WHAT THE TASK ASKS: In the listing below, find each line that holds "frac" and list it.

RECORDS SHOWN:
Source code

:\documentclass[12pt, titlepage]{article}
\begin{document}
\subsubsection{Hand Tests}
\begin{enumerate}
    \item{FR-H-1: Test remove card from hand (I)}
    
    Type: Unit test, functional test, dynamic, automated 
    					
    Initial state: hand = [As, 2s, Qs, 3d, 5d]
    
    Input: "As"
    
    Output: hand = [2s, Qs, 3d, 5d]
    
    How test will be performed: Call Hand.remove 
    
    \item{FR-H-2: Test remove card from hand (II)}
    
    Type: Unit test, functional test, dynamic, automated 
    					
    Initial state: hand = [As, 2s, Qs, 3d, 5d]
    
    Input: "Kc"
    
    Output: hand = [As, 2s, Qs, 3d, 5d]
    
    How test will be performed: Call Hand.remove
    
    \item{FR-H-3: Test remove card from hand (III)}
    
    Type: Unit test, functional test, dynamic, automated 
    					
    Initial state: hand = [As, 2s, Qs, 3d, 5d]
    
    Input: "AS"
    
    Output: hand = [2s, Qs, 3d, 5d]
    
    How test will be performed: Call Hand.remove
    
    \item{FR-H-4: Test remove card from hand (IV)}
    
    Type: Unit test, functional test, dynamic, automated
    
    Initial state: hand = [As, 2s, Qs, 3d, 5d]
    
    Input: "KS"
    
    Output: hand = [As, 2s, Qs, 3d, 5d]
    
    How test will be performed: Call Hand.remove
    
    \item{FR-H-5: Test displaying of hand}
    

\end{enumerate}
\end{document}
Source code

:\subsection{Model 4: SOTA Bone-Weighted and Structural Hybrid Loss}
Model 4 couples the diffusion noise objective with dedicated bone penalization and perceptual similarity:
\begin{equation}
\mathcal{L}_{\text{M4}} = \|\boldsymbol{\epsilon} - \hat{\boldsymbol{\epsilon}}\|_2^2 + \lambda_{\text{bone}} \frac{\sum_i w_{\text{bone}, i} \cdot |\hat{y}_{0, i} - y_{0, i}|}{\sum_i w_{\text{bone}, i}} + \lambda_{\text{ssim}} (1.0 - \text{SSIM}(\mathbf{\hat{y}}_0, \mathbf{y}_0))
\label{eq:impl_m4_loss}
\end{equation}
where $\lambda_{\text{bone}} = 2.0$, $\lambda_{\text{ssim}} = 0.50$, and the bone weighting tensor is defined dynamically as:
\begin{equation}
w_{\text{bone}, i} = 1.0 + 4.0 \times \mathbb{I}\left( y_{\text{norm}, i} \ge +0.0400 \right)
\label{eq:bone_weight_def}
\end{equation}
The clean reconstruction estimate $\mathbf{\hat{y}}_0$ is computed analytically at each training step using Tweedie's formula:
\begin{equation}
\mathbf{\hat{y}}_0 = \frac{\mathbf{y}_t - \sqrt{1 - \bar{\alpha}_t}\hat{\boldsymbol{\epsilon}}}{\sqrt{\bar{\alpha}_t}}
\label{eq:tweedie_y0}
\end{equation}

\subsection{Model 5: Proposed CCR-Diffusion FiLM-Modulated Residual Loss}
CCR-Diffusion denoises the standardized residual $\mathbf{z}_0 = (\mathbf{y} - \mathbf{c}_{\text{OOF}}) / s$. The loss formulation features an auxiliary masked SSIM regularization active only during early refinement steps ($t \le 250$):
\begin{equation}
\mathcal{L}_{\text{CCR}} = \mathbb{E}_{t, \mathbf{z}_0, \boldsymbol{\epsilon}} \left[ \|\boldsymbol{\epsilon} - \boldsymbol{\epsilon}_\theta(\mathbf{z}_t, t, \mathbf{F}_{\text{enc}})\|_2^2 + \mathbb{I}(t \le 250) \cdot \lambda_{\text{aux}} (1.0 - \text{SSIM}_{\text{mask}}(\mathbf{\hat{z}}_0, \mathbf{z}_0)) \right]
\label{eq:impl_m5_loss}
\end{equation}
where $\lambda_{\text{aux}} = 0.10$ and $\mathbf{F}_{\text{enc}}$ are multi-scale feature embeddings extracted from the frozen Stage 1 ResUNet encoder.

REPLY:
\mathcal{L}_{\text{M4}} = \|\boldsymbol{\epsilon} - \hat{\boldsymbol{\epsilon}}\|_2^2 + \lambda_{\text{bone}} \frac{\sum_i w_{\text{bone}, i} \cdot |\hat{y}_{0, i} - y_{0, i}|}{\sum_i w_{\text{bone}, i}} + \lambda_{\text{ssim}} (1.0 - \text{SSIM}(\mathbf{\hat{y}}_0, \mathbf{y}_0))
\mathbf{\hat{y}}_0 = \frac{\mathbf{y}_t - \sqrt{1 - \bar{\alpha}_t}\hat{\boldsymbol{\epsilon}}}{\sqrt{\bar{\alpha}_t}}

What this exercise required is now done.